Stored data entries:
::::::

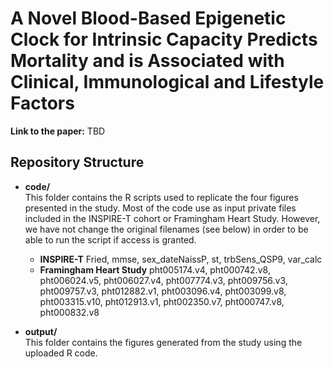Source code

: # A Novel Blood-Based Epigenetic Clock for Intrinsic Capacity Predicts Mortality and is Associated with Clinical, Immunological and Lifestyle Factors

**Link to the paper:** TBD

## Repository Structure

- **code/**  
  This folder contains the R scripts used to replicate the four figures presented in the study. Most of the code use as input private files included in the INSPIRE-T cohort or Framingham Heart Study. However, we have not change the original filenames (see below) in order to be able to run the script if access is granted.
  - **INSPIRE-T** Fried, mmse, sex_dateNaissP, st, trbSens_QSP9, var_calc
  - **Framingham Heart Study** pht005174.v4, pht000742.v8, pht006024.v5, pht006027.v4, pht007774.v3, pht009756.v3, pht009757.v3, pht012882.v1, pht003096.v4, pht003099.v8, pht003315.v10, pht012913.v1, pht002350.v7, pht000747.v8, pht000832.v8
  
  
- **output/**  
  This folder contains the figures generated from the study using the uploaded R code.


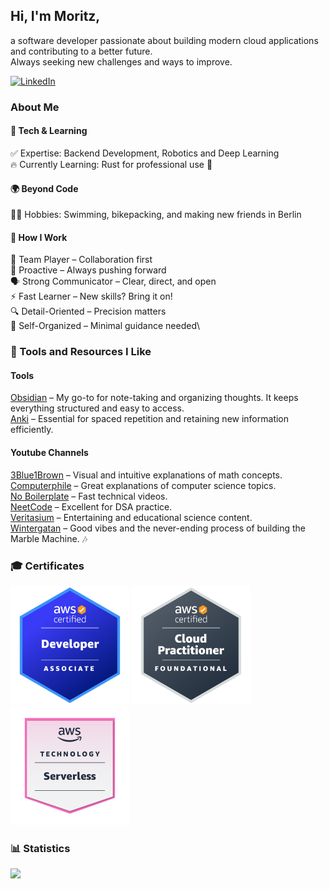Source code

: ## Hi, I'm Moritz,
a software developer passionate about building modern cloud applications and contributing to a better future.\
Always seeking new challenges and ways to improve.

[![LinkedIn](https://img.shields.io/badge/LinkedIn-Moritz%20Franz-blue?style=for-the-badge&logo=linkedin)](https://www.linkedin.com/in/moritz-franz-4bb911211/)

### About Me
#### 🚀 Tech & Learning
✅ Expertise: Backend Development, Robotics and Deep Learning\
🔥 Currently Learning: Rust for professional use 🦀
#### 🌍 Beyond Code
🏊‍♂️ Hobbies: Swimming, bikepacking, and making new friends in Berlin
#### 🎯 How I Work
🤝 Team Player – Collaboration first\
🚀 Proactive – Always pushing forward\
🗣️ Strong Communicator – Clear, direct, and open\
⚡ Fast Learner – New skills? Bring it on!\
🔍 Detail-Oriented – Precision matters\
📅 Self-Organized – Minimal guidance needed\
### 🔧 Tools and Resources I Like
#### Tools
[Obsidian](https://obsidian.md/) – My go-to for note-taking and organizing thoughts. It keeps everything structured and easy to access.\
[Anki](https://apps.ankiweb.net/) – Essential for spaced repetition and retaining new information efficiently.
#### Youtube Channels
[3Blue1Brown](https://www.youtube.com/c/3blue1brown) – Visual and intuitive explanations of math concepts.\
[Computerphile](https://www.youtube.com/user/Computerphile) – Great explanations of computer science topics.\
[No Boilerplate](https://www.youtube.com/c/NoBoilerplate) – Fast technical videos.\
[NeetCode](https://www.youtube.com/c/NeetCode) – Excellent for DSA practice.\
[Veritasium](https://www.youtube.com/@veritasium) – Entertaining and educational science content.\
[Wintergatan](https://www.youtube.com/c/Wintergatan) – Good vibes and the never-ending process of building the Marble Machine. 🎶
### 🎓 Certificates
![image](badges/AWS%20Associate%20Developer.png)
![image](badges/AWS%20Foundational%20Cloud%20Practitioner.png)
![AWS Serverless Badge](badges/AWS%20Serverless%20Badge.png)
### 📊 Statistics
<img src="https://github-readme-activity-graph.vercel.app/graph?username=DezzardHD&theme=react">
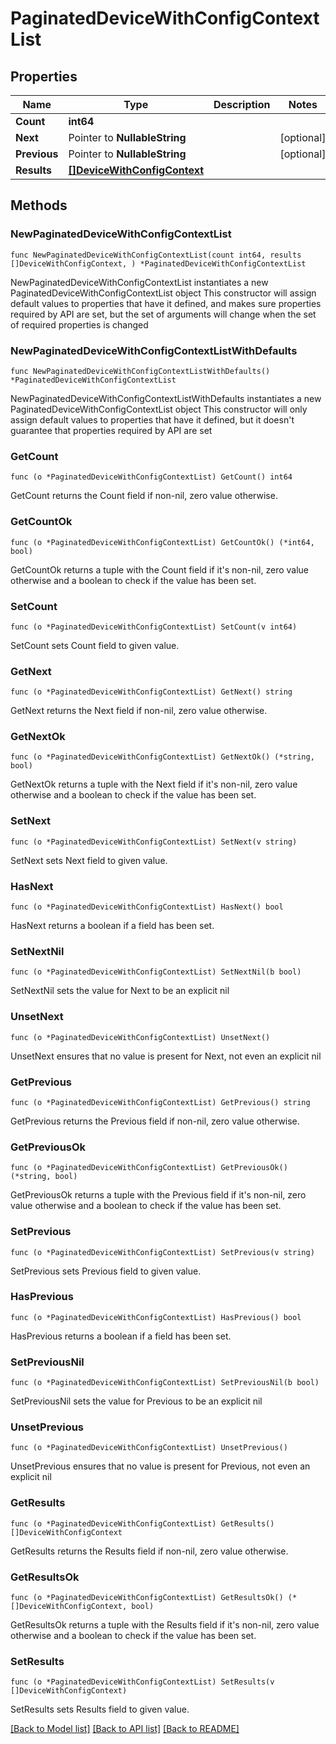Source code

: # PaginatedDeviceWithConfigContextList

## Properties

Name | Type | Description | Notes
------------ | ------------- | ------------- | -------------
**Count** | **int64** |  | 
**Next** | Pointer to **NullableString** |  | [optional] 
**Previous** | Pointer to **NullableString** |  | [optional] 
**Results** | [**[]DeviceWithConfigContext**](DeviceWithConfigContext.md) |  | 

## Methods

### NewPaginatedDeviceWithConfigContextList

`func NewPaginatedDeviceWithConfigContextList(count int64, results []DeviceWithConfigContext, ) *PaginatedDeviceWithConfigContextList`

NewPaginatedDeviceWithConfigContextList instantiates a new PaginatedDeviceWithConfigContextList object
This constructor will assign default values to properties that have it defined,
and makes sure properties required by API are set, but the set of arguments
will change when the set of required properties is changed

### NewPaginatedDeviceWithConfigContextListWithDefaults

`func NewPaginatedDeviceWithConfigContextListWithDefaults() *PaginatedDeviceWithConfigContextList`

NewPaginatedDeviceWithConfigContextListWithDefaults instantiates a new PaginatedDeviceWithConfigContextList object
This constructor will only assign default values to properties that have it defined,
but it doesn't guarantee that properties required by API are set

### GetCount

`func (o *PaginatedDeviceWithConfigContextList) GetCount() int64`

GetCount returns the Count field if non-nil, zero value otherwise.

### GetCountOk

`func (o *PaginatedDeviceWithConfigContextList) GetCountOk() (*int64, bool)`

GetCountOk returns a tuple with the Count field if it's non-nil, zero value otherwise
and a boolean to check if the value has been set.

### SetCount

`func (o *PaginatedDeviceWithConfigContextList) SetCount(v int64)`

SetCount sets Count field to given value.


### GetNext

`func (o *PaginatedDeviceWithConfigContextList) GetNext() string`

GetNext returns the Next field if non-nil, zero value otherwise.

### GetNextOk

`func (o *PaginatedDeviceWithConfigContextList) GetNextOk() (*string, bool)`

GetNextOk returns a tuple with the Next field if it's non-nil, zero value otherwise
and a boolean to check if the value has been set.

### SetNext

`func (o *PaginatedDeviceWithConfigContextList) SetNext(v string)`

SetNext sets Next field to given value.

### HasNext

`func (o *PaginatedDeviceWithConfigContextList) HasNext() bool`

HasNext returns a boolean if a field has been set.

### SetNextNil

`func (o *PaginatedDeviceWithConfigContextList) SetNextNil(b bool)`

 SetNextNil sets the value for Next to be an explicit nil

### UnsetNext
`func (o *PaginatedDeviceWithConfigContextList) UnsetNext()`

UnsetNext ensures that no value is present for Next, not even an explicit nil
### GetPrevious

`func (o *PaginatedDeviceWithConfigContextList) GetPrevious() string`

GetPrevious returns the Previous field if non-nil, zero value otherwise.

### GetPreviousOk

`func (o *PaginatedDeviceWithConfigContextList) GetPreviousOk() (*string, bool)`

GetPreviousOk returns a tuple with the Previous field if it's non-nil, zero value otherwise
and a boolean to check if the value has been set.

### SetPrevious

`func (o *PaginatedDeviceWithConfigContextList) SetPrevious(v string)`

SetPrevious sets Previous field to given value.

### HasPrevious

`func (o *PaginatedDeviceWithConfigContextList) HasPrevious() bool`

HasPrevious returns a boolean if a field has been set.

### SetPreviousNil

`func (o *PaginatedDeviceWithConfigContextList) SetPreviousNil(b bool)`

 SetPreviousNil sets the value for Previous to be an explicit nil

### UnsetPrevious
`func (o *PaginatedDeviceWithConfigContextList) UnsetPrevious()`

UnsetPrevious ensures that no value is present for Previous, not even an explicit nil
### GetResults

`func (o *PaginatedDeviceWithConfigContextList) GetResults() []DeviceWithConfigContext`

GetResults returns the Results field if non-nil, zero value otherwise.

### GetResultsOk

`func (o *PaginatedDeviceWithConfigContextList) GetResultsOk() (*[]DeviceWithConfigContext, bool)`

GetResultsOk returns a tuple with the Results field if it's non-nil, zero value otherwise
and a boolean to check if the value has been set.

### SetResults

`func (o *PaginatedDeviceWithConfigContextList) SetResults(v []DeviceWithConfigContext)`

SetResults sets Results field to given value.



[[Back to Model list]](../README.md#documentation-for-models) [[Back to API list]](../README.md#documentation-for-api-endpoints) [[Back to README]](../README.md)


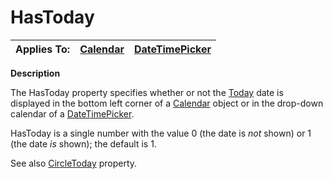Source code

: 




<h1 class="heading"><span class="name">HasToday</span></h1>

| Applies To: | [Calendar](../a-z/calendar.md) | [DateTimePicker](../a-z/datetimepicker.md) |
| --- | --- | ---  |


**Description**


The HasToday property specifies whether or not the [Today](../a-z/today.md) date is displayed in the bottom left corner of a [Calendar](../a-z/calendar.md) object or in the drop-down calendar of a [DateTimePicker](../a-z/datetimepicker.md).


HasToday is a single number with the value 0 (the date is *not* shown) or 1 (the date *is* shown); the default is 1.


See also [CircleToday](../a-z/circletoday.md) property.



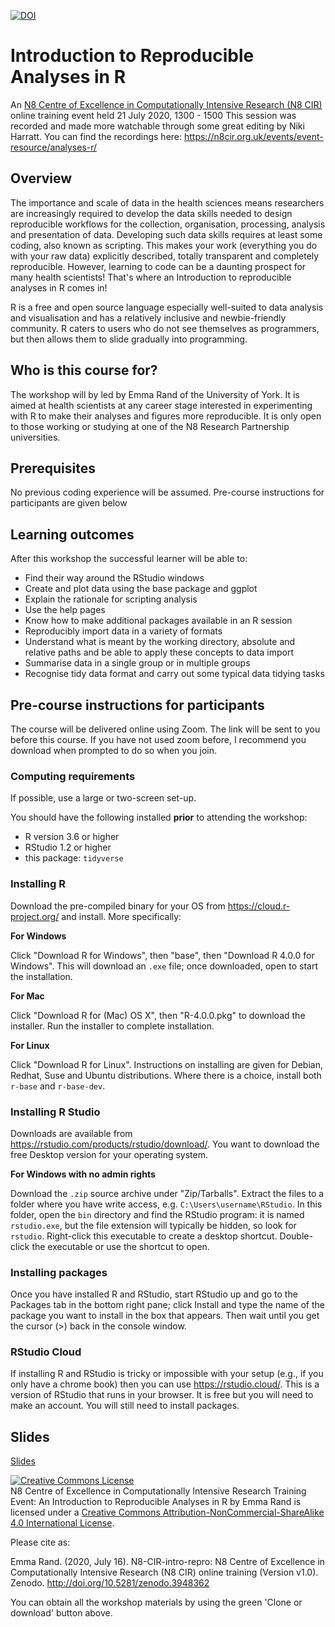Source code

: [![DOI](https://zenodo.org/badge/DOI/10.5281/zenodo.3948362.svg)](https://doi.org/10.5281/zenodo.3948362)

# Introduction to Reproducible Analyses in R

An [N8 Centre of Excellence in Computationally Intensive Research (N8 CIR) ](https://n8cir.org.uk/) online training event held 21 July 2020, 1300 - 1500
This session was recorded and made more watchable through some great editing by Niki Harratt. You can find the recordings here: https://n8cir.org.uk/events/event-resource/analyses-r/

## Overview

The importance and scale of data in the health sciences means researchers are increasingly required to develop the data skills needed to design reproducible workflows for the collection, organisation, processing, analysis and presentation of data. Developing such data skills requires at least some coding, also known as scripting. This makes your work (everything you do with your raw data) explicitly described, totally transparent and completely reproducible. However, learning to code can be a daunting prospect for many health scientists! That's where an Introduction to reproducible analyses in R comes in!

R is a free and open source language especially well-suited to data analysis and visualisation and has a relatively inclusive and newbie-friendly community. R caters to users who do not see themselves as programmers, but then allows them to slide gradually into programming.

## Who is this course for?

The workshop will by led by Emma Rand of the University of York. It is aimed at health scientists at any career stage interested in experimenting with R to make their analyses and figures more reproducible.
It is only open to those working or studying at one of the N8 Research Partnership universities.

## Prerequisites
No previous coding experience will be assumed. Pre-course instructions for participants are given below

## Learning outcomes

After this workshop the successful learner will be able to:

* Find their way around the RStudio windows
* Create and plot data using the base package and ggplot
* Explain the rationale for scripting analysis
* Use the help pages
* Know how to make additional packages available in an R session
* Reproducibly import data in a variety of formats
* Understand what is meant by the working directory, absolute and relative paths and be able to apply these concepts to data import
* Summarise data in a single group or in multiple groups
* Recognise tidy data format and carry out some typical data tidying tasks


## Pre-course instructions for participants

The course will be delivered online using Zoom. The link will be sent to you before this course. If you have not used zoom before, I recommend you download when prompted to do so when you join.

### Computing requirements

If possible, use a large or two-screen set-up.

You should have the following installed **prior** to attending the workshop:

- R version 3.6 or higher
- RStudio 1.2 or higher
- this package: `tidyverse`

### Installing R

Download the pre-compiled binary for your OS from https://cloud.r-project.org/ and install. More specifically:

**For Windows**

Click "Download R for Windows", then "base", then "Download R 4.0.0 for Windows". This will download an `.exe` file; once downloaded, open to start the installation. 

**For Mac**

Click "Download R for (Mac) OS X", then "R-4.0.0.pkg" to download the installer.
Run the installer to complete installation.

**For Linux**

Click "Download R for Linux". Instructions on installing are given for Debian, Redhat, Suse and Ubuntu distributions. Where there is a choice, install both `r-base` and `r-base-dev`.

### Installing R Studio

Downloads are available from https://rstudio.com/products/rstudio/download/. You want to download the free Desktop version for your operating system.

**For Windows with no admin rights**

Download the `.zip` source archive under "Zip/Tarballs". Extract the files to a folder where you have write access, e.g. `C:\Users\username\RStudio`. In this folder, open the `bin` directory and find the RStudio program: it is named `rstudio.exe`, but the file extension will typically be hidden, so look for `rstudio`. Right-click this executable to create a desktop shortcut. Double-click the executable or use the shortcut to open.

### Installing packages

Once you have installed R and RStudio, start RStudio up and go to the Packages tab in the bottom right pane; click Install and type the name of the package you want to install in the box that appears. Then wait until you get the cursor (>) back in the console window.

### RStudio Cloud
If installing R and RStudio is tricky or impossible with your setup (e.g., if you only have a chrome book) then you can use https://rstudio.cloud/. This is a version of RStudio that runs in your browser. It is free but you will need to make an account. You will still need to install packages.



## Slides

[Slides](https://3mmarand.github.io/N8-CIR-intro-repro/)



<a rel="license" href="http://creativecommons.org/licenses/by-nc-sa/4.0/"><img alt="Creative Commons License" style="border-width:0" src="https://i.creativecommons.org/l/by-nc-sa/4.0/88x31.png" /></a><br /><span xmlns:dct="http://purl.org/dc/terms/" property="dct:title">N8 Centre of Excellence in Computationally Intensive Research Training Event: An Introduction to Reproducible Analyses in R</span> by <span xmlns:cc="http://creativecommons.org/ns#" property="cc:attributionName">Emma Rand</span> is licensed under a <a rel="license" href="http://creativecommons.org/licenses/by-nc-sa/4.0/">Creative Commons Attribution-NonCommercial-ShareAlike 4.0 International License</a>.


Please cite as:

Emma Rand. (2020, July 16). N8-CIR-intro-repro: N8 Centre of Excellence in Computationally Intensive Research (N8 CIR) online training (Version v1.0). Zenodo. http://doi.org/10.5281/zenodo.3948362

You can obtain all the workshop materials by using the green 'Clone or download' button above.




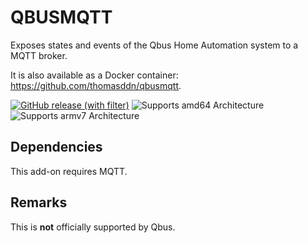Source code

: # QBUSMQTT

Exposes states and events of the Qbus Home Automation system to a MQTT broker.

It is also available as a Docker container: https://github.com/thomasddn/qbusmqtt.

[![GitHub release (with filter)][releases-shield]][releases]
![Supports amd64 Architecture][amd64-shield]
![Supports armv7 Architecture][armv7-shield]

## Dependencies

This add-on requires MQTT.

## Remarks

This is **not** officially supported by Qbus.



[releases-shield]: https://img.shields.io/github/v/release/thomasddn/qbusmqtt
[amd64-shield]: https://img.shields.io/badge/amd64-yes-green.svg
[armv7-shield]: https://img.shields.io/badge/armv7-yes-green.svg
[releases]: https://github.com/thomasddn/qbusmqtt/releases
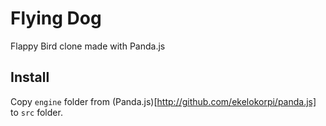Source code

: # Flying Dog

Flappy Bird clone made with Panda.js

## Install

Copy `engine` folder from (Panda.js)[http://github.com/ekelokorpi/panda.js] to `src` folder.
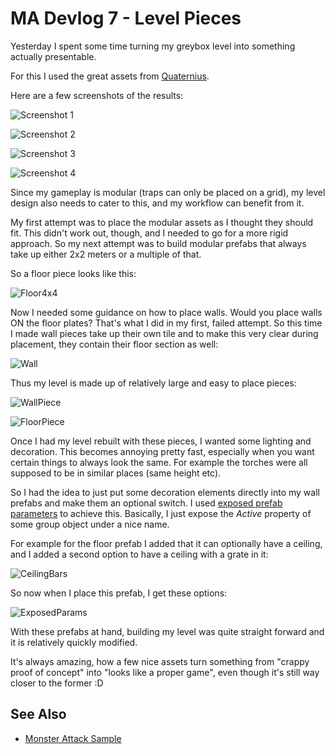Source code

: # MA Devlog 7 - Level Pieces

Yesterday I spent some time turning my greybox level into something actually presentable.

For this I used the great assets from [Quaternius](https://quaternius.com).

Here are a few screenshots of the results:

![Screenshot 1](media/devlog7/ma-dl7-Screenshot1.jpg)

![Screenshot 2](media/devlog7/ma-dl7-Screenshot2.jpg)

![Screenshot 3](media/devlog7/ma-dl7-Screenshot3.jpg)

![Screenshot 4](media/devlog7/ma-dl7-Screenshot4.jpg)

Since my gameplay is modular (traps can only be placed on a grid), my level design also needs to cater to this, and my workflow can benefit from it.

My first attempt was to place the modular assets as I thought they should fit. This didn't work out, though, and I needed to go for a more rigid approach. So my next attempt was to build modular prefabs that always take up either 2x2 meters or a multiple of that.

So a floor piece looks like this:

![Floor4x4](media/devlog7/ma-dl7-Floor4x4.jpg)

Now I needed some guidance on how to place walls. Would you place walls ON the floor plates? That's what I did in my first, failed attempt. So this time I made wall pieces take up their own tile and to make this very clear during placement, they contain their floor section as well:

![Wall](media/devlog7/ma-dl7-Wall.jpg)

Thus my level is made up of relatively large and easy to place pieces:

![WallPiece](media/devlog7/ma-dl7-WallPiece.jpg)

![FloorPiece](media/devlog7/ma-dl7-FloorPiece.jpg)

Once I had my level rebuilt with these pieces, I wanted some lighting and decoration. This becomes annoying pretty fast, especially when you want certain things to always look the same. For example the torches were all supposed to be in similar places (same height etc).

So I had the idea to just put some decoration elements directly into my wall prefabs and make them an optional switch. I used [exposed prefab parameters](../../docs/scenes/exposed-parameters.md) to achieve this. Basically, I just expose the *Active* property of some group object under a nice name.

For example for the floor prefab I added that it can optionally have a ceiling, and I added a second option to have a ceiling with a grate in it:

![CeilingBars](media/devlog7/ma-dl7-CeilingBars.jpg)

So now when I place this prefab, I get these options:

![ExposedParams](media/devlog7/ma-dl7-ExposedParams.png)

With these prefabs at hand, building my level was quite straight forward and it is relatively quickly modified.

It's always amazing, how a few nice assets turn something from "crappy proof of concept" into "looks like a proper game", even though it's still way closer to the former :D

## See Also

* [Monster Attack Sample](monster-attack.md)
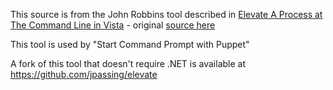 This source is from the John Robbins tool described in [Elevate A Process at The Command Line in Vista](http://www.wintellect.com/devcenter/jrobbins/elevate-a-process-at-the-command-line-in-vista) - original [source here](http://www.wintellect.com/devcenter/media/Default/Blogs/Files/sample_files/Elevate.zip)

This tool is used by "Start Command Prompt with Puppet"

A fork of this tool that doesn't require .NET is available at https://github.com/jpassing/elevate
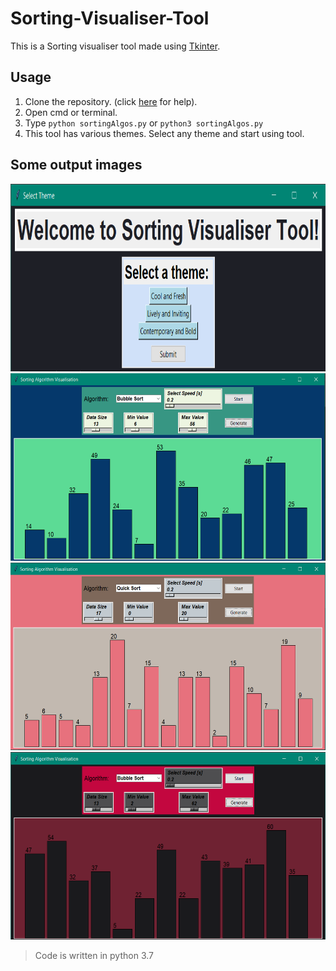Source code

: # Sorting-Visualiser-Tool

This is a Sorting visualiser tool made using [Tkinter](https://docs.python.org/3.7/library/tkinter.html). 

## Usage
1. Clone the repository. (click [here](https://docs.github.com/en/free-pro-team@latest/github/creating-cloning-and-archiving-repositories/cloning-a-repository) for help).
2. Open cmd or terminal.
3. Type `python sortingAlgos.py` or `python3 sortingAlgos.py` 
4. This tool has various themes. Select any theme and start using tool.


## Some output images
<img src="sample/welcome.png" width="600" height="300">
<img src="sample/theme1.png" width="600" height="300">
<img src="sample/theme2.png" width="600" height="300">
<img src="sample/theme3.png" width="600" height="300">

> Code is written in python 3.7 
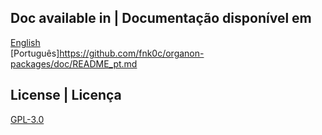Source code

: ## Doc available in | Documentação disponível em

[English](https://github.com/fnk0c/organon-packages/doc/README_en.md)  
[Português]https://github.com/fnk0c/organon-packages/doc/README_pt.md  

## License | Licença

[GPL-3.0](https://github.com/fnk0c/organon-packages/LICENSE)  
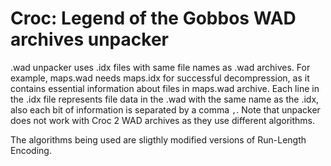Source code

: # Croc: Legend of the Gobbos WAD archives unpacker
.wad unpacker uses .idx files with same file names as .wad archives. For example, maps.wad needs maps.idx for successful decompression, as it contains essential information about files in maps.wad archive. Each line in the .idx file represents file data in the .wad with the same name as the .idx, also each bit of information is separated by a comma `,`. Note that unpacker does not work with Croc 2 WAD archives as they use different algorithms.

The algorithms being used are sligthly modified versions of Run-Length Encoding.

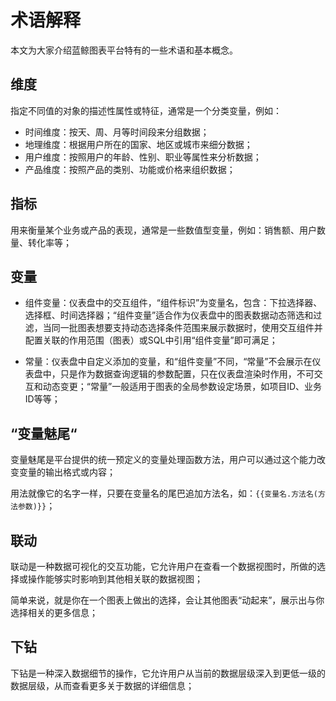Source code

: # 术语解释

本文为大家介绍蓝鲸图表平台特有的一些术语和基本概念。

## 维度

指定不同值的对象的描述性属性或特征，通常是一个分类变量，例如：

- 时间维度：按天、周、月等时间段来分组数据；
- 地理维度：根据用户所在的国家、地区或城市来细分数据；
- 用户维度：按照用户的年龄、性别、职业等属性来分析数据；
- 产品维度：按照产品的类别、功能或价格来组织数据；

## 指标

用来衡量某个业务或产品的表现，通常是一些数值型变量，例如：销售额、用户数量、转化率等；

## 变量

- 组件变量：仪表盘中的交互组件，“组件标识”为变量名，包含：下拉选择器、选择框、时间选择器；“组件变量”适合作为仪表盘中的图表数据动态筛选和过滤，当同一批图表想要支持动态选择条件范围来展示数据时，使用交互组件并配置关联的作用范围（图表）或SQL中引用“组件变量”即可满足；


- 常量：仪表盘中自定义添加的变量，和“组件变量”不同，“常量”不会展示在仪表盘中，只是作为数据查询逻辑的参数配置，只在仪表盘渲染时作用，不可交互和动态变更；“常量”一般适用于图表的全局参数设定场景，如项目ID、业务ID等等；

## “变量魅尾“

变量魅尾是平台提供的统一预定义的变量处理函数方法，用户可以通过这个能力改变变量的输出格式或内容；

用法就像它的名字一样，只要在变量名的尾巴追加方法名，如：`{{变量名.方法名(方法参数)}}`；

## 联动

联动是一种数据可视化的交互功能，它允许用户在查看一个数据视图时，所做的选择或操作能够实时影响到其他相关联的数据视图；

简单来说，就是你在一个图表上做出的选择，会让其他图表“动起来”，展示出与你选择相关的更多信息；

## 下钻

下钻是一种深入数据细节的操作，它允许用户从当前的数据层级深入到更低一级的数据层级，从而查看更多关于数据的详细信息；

::::::

* **Task brief**
Every line in the records above that contains the word "GetNextOk" should be copied out.

* **Solution to the problem**
### GetNextOk
`func (o *PaginatedDeviceWithConfigContextList) GetNextOk() (*string, bool)`
GetNextOk returns a tuple with the Next field if it's non-nil, zero value otherwise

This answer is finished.